Listed records below:

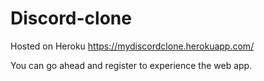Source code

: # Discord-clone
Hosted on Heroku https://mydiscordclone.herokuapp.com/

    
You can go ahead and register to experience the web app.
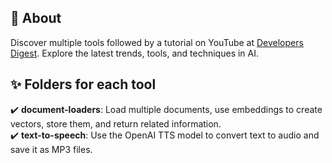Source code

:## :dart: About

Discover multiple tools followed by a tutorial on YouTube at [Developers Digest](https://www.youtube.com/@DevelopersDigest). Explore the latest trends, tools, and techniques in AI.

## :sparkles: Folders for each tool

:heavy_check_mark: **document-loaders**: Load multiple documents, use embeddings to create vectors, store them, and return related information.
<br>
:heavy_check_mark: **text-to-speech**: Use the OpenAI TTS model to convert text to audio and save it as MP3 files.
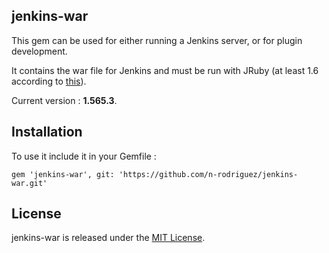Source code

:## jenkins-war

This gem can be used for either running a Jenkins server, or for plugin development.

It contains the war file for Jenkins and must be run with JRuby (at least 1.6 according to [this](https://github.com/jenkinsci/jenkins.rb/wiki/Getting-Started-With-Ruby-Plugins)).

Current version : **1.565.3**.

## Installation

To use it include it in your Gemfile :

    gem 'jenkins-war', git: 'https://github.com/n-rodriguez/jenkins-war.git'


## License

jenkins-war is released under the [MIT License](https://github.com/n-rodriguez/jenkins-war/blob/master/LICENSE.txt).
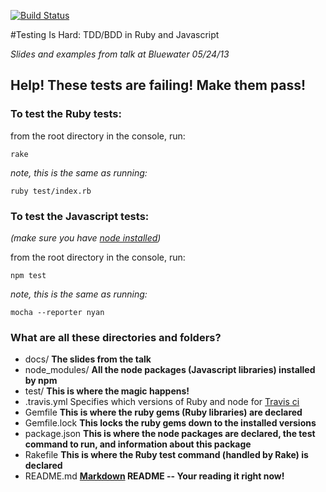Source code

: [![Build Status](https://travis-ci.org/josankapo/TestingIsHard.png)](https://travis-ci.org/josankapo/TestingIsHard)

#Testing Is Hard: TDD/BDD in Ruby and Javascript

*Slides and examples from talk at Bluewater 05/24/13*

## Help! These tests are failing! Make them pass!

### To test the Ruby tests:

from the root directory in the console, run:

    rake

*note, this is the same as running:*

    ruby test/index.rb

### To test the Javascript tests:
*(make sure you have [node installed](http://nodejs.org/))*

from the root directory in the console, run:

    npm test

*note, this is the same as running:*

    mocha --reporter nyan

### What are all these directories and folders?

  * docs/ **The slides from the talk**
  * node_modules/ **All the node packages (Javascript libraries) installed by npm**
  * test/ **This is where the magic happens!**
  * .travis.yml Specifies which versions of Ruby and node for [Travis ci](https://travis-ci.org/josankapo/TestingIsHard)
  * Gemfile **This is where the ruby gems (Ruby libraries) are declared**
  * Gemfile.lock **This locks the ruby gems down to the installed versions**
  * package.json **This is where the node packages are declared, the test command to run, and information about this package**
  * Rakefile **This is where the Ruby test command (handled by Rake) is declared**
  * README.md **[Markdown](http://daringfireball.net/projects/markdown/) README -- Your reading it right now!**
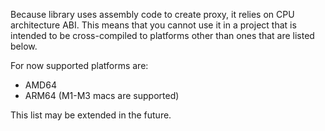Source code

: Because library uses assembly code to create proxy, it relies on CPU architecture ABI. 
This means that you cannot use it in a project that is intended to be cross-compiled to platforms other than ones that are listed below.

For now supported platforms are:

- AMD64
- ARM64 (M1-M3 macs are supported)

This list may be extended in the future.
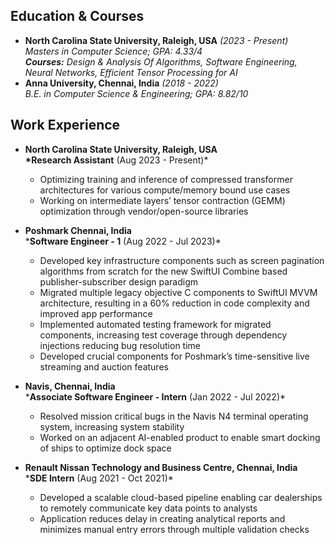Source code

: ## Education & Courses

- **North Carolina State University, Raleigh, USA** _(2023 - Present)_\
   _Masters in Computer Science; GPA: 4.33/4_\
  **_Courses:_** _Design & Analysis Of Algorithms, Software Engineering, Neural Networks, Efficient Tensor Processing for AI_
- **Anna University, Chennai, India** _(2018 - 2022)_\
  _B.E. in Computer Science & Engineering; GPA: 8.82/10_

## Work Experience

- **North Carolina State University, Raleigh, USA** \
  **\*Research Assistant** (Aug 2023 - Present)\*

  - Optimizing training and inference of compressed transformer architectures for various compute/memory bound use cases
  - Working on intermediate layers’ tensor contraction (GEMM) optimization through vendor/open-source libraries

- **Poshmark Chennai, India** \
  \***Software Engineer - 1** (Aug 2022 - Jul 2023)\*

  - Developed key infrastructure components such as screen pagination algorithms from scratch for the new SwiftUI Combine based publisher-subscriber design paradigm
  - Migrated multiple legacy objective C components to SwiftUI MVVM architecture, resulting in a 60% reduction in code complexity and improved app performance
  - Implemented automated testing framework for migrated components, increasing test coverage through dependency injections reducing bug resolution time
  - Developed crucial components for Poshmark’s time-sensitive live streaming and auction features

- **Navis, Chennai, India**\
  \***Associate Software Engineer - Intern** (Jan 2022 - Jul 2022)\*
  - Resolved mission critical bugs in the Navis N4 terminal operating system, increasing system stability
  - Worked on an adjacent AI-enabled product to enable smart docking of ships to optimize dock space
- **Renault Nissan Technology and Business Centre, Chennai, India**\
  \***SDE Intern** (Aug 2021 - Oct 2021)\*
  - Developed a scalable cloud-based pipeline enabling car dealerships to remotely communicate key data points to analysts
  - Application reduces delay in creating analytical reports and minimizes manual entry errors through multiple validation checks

End of Listed records.

Problem to work on - Omitting all pictures, reproduce the records above in their entirety.

Completed task -
Source code

: # Discord-clone
Hosted on Heroku https://mydiscordclone.herokuapp.com/

    
You can go ahead and register to experience the web app.
Source code

:## :dart: About

Discover multiple tools followed by a tutorial on YouTube at [Developers Digest](https://www.youtube.com/@DevelopersDigest). Explore the latest trends, tools, and techniques in AI.

## :sparkles: Folders for each tool

:heavy_check_mark: **document-loaders**: Load multiple documents, use embeddings to create vectors, store them, and return related information.
<br>
:heavy_check_mark: **text-to-speech**: Use the OpenAI TTS model to convert text to audio and save it as MP3 files.
Source code

:## jenkins-war

This gem can be used for either running a Jenkins server, or for plugin development.

It contains the war file for Jenkins and must be run with JRuby (at least 1.6 according to [this](https://github.com/jenkinsci/jenkins.rb/wiki/Getting-Started-With-Ruby-Plugins)).

Current version : **1.565.3**.

## Installation

To use it include it in your Gemfile :

    gem 'jenkins-war', git: 'https://github.com/n-rodriguez/jenkins-war.git'


## License

jenkins-war is released under the [MIT License](https://github.com/n-rodriguez/jenkins-war/blob/master/LICENSE.txt).
Source code

: [![Build Status](https://travis-ci.org/josankapo/TestingIsHard.png)](https://travis-ci.org/josankapo/TestingIsHard)

#Testing Is Hard: TDD/BDD in Ruby and Javascript

*Slides and examples from talk at Bluewater 05/24/13*

## Help! These tests are failing! Make them pass!

### To test the Ruby tests:

from the root directory in the console, run:

    rake

*note, this is the same as running:*

    ruby test/index.rb

### To test the Javascript tests:
*(make sure you have [node installed](http://nodejs.org/))*

from the root directory in the console, run:

    npm test

*note, this is the same as running:*

    mocha --reporter nyan

### What are all these directories and folders?

  * docs/ **The slides from the talk**
  * node_modules/ **All the node packages (Javascript libraries) installed by npm**
  * test/ **This is where the magic happens!**
  * .travis.yml Specifies which versions of Ruby and node for [Travis ci](https://travis-ci.org/josankapo/TestingIsHard)
  * Gemfile **This is where the ruby gems (Ruby libraries) are declared**
  * Gemfile.lock **This locks the ruby gems down to the installed versions**
  * package.json **This is where the node packages are declared, the test command to run, and information about this package**
  * Rakefile **This is where the Ruby test command (handled by Rake) is declared**
  * README.md **[Markdown](http://daringfireball.net/projects/markdown/) README -- Your reading it right now!**
Source code

: Because library uses assembly code to create proxy, it relies on CPU architecture ABI. 
This means that you cannot use it in a project that is intended to be cross-compiled to platforms other than ones that are listed below.

For now supported platforms are:

- AMD64
- ARM64 (M1-M3 macs are supported)

This list may be extended in the future.
Source code

: ## Education & Courses

- **North Carolina State University, Raleigh, USA** _(2023 - Present)_\
   _Masters in Computer Science; GPA: 4.33/4_\
  **_Courses:_** _Design & Analysis Of Algorithms, Software Engineering, Neural Networks, Efficient Tensor Processing for AI_
- **Anna University, Chennai, India** _(2018 - 2022)_\
  _B.E. in Computer Science & Engineering; GPA: 8.82/10_

## Work Experience

- **North Carolina State University, Raleigh, USA** \
  **\*Research Assistant** (Aug 2023 - Present)\*

  - Optimizing training and inference of compressed transformer architectures for various compute/memory bound use cases
  - Working on intermediate layers’ tensor contraction (GEMM) optimization through vendor/open-source libraries

- **Poshmark Chennai, India** \
  \***Software Engineer - 1** (Aug 2022 - Jul 2023)\*

  - Developed key infrastructure components such as screen pagination algorithms from scratch for the new SwiftUI Combine based publisher-subscriber design paradigm
  - Migrated multiple legacy objective C components to SwiftUI MVVM architecture, resulting in a 60% reduction in code complexity and improved app performance
  - Implemented automated testing framework for migrated components, increasing test coverage through dependency injections reducing bug resolution time
  - Developed crucial components for Poshmark’s time-sensitive live streaming and auction features

- **Navis, Chennai, India**\
  \***Associate Software Engineer - Intern** (Jan 2022 - Jul 2022)\*
  - Resolved mission critical bugs in the Navis N4 terminal operating system, increasing system stability
  - Worked on an adjacent AI-enabled product to enable smart docking of ships to optimize dock space
- **Renault Nissan Technology and Business Centre, Chennai, India**\
  \***SDE Intern** (Aug 2021 - Oct 2021)\*
  - Developed a scalable cloud-based pipeline enabling car dealerships to remotely communicate key data points to analysts
  - Application reduces delay in creating analytical reports and minimizes manual entry errors through multiple validation checks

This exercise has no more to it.